La nécessité de toucher fait l’objet de plusieurs réajustements.

À l’intérieur même de la convention du jeu lyrique, assumé comme tel – c’est le propre du sonnet de retourner les arguments dans ses derniers vers et de surprendre – l’argument topique est développé, puis certains sonnets introduisent à la fin une rupture brutale entre la rhétorique pathétique du début consacré, par exemple, à la beauté de l’aimé ou à une prière à Vénus, et la rhétorique éthique tournée vers le sujet dans le sonnet II notamment. Le lieu commun est alors recentré dans la conscience subjective, en général par une réactivation dialogique : l’envahissement des pronoms signale la rupture. «Je» s’adresse à «tu» dans les sonnets II et XXIII,«je» prend à témoin son cœur dans le sonnet XI. Ces clausules ramènent le «je» souffrant au cœur de l’acte d’écrire. Nous pourrions alors retenir, comme trait le plus saillant de cette esthétique éthique, en regard du conventionnel développement topique, la distance ironique autorisée par tous les prédicats porteurs de connaissance – je sais a la caution de je sens, de je vois -, ou porteurs d’une accusation, «de toy me plein» dans le sonnet II, ou d’une marque de réflexivité au sonnet XVIII, comme «penser quelque folie». L’ironie acquiert d’autant plus de relief qu’elle se confond avec la pointe. Et elle est précisément dans les sonnets la marque éthique dressée contre la doxa lyrique. La brutale dénonciation ironique à l’égard des pratiques d’écriture fait absolument dépendre le pathétique d’un seul sujet écrivant et non pas de la tradition.

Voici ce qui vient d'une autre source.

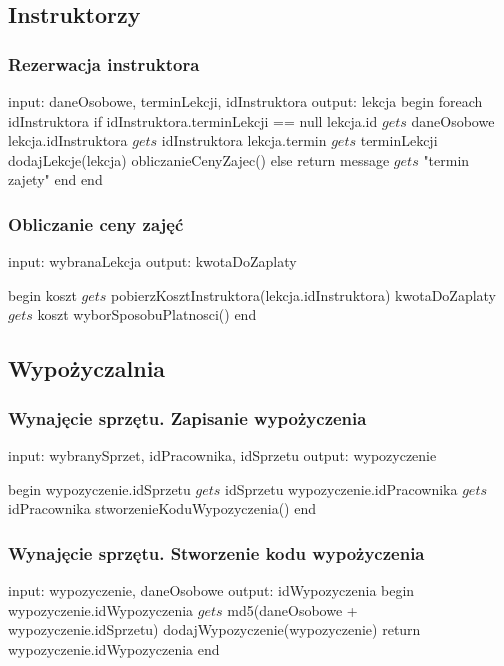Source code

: \subsection{Instruktorzy}
\subsubsection{Rezerwacja instruktora}
\begin{algorithm}[caption={3.1 Rezerwacja instruktora}, label={alg1}]
  input: daneOsobowe, terminLekcji, idInstruktora
  output: lekcja
begin
  foreach idInstruktora
    if idInstruktora.terminLekcji == null 
      lekcja.id $gets$ daneOsobowe
      lekcja.idInstruktora $gets$ idInstruktora
      lekcja.termin $gets$ terminLekcji
      dodajLekcje(lekcja)
      obliczanieCenyZajec()
    else
      return message $gets$ "termin zajety"
  end
end
\end{algorithm}

\subsubsection{Obliczanie ceny zajęć}
\begin{algorithm}[caption={3.2 Obliczanie ceny zajęć}, label={alg1}]
  input: wybranaLekcja
  output: kwotaDoZaplaty

begin  
  koszt $gets$ pobierzKosztInstruktora(lekcja.idInstruktora)
  kwotaDoZaplaty $gets$ koszt
  wyborSposobuPlatnosci()
end
\end{algorithm}

\newpage
\subsection{Wypożyczalnia}
\subsubsection{Wynajęcie sprzętu. Zapisanie wypożyczenia}
\begin{algorithm}[caption={4.1.1 Wynajęcie sprzętu. Zapisanie wypożyczenia}, label={alg1}]
  input: wybranySprzet, idPracownika, idSprzetu
  output: wypozyczenie
  
begin
  wypozyczenie.idSprzetu $gets$ idSprzetu
  wypozyczenie.idPracownika $gets$ idPracownika
  stworzenieKoduWypozyczenia()
end
\end{algorithm}

\subsubsection{Wynajęcie sprzętu. Stworzenie kodu wypożyczenia}
\begin{algorithm}[caption={4.1.2 Wynajęcie sprzętu. Stworzenie kodu wypożyczenia}, label={alg1}]
  input: wypozyczenie, daneOsobowe
  output: idWypozyczenia
begin
  wypozyczenie.idWypozyczenia $gets$ md5(daneOsobowe + wypozyczenie.idSprzetu)
  dodajWypozyczenie(wypozyczenie)
  return wypozyczenie.idWypozyczenia
end
\end{algorithm}

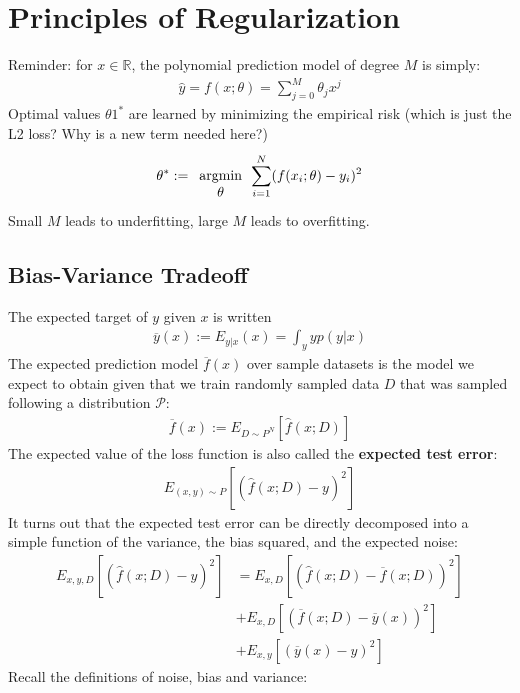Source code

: \documentclass{report}
\newcommand{\tbf}{\textbf}
\newcommand{\argmin}[1] {
    \begin{array}{c}
        \vphantom{#1}\\ %
        \text{argmin}\\
        #1\\
        \end{array}
    }
\newcommand{\yhat}{\hat{y}}
\begin{document}
\chapter{Principles of Regularization}
Reminder: for $x \in \mathbb{R}$, the polynomial prediction model of degree $M$ is simply:
\begin{align}
 \yhat = f(x;\theta) = \sum_{j=0}^M \theta_j x^j
\end{align}
Optimal values $\theta1^*$ are learned by minimizing the empirical risk (which is just the L2 loss? Why is a new term needed here?)
\begin{align}
 \theta^* := \argmin{\theta} \sum_{i=1}^N (f(x_i;\theta)-y_i)^2
\end{align}
Small $M$ leads to underfitting, large $M$ leads to overfitting.
%
\section{Bias-Variance Tradeoff}
The expected target of $y$ given $x$ is written 
\begin{align}
 \overline{y}(x) := E_{y|x}(x) = \int_y y p(y|x)  
\end{align}
The expected prediction model $\overline{f}(x)$ over sample datasets is the model we expect to obtain given that we train randomly sampled data $D$ that was sampled following a distribution $\mathcal{P}$:
\begin{align}
 \overline{f}(x) := E_{D \sim P^N}[\hat{f}(x;D)]
\end{align}
The expected value of the loss function is also called the \tbf{expected test error}:
\begin{align}
 E_{(x,y)\sim P}[(\hat{f}(x;D)-y)^2]
\end{align}
It turns out that the expected test error can be directly decomposed into a simple function of the variance, the bias squared, and the expected noise:
\begin{align}
 E_{x,y,D}[(\hat{f}(x;D)-y)^2] &= E_{x,D}[(\hat{f}(x;D)-\overline{f}(x;D))^2]\\ &+ E_{x,D}[(\overline{f}(x;D) - \overline{y}(x))^2]\\ &+ E_{x,y}[(\overline{y}(x) - y)^2]
\end{align}
Recall the definitions of noise, bias and variance:
\end{document}

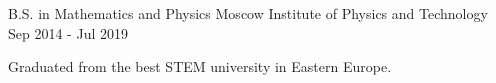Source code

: 
\begin{cventries}

  \cventry
    {B.S. in Mathematics and Physics}
    {Moscow Institute of Physics and Technology}
    {}
    {Sep 2014 - Jul 2019}
    {
      \begin{cvitems}
        Graduated from the best STEM university in Eastern Europe.
      \end{cvitems}
    }

\end{cventries}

Ce nouveau pathos, par sa dimension polémique, repose plus encore que sur les procédés habituels, sur une confrontation discordante des voix, sur le mélange des tonalités, lyriques et polémiques, élevées et basses, mélange propre aux voix mêlées de la satire. Est typique l’intrusion du terme exogène, «femelle», dans le sonnet II. Cependant, la dichotomie au fondement de la poétique des sonnets II et XXII, par exemple, entre elle-même en écho discordant avec les sonnets fluides et unis qui chantent le rêve d’union ou qui se désenchantent de la souffrance. Cet écho manifeste un accord étrange avec la tradition lyrique ailleurs repoussée.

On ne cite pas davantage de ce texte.